I really appreciated watching the video about operator's in 1969. I worked as an operator for PT&T in Santa Rosa, Ca. from 7-76 until 10-78, first as a DA (Directory Assistance) operator and CAMA (Centralized Automated Message Accounting) operator. After the first year I moved to the Toll office in the same building where we used cord swtichboards to place operator assisted calls, overseas calls, mobile calls, (there were no cell phones then), coin phone calls, person to person, collect calls and calls for all the hotels and motels. We also placed all the calls for the Bohemian Grove. This video is a very accurate picture of what it was like to be an operator then. It was a fun job, but there was a lot of very oppressive observation of the operators by managment. The CAMA board was for every long distasnce call placed in Sonoma Co., except for Santa Rosa customers.
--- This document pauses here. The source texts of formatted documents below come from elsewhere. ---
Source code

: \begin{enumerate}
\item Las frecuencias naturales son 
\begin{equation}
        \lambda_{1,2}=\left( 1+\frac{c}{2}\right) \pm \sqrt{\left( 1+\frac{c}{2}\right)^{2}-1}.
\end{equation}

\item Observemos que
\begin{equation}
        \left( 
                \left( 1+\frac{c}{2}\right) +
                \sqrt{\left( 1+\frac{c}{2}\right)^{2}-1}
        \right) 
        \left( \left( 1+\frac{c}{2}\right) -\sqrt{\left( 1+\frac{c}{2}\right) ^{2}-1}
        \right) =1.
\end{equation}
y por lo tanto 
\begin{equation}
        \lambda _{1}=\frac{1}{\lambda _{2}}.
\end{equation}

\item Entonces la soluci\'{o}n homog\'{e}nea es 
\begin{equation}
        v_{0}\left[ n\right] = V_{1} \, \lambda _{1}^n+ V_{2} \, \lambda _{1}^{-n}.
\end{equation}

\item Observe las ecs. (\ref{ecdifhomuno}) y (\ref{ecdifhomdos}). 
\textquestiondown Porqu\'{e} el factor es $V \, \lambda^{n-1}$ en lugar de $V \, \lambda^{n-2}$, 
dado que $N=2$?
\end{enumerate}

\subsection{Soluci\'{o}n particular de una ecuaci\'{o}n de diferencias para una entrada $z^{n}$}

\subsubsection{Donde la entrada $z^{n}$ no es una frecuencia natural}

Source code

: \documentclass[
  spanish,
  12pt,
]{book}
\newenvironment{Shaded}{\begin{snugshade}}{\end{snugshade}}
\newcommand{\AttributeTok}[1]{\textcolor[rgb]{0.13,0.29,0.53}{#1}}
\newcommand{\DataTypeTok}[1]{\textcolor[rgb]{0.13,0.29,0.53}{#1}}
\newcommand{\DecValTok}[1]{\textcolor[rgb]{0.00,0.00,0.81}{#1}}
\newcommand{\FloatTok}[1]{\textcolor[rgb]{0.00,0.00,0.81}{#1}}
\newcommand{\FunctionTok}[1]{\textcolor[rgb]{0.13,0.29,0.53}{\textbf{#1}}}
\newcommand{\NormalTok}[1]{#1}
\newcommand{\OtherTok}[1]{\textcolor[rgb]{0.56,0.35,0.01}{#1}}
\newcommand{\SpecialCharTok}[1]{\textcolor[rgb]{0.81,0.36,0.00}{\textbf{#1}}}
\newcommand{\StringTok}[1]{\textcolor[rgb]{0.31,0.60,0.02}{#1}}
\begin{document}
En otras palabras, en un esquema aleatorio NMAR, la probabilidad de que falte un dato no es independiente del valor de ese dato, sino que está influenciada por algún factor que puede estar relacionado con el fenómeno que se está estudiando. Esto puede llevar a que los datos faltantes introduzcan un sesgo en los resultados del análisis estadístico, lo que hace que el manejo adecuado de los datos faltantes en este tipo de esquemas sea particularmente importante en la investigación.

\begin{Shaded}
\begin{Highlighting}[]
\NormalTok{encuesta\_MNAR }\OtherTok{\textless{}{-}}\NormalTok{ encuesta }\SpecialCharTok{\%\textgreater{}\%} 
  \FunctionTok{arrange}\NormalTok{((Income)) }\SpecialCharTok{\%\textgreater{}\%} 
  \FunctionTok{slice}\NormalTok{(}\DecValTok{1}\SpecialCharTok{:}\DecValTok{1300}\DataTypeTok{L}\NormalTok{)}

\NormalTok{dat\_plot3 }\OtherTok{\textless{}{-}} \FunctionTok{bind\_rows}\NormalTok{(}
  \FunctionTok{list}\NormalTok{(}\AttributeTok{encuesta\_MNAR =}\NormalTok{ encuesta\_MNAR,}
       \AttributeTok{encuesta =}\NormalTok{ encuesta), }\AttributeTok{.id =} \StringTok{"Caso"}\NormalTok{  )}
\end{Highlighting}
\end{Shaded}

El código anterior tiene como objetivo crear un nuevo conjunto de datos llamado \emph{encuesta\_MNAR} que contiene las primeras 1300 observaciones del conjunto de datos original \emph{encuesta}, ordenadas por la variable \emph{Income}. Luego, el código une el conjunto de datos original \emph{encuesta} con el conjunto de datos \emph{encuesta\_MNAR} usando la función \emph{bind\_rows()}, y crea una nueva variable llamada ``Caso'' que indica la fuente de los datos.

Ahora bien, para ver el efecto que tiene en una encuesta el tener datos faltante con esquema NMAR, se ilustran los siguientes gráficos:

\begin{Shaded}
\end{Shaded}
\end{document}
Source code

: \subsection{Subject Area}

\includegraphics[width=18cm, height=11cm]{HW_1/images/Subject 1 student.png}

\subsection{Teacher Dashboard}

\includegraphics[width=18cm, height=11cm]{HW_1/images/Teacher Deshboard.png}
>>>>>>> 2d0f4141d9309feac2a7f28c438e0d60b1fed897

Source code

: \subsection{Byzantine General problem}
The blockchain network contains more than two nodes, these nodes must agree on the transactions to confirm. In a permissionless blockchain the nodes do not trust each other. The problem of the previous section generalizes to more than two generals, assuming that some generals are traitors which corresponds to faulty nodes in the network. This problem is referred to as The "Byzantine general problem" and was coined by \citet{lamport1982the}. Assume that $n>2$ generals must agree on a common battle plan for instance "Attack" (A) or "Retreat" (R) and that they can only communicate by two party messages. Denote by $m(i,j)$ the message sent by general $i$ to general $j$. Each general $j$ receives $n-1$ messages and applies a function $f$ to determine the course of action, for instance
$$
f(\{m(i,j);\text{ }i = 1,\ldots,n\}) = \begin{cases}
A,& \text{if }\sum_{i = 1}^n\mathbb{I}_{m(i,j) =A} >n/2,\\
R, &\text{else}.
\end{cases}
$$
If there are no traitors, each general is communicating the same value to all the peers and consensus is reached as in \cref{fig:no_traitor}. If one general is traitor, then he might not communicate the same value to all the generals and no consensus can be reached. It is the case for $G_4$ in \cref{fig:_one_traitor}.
If you dialed an LD number, the CAMA operator came on the line and said, "Your number please", keyed in the customers number that they were calling from, and said "Thank you" and then the next call came on the line, about 600 calls pre hour. This was how PT&T obtained the billing info for the calls. When Elvis died in August of 1977 I was working CAMA and I received the 1st call in the office where the customer told me that Elvis was dead. The board lit up like a Christmas tree, we did more calls that day than on Mothers Day,which was always Ma Bell's busiest day. The company had to bring in extra help for OT. And you could always tell when there was a full moon without looking at the sky, believe me the customers were crazy during the full moon. We even still had some phone numbers in the remote areas of 707 area code that had to have their phone manually rung from the switchboard, ie. one long one short, because they were on a party line. In fact where I lived as a teenager our number was Russian Gulch 3, our ring was one long one short and we had 5 homes on our party line. All of our outgoing calls had to be placed by the operator and the operator had to connect all the incoming calls too. The phone system that we have today is worlds different than it was in those days, and not always for the better. Calls are less expensive and phones more accessible, but customer service has gone right down the toilet. Sorry that this post is so long, but this video very took me to the way back machine.[this post was last edited: 10/8/2014-17:34]
 
Smithsonian Institute

In the 1980s my late husbear and I took a vacation to D.C. I'm not one for sightseeing, but one day he insisted, so we went to the Smithsonian. The theme at that time was "communications". Lots of early TVs, radios, telegraph, etc. We came to one exhibit that had a big panel board like I used to work. Of course, not connected to anything; it was just "there", not cordoned-off or anything. He said he always wondered how those things worked. So we walked over and I showed him how you used the back and front cords, how to ring and collect coins. Incoming signals and outgoing local and long distance tandem trunks and other stuff. It wasn't until I heard a sneeze behind me that I turned to see about 30 people standing behind me, watching my demo. I took a few questions and we moved on. We both had a good laff later on.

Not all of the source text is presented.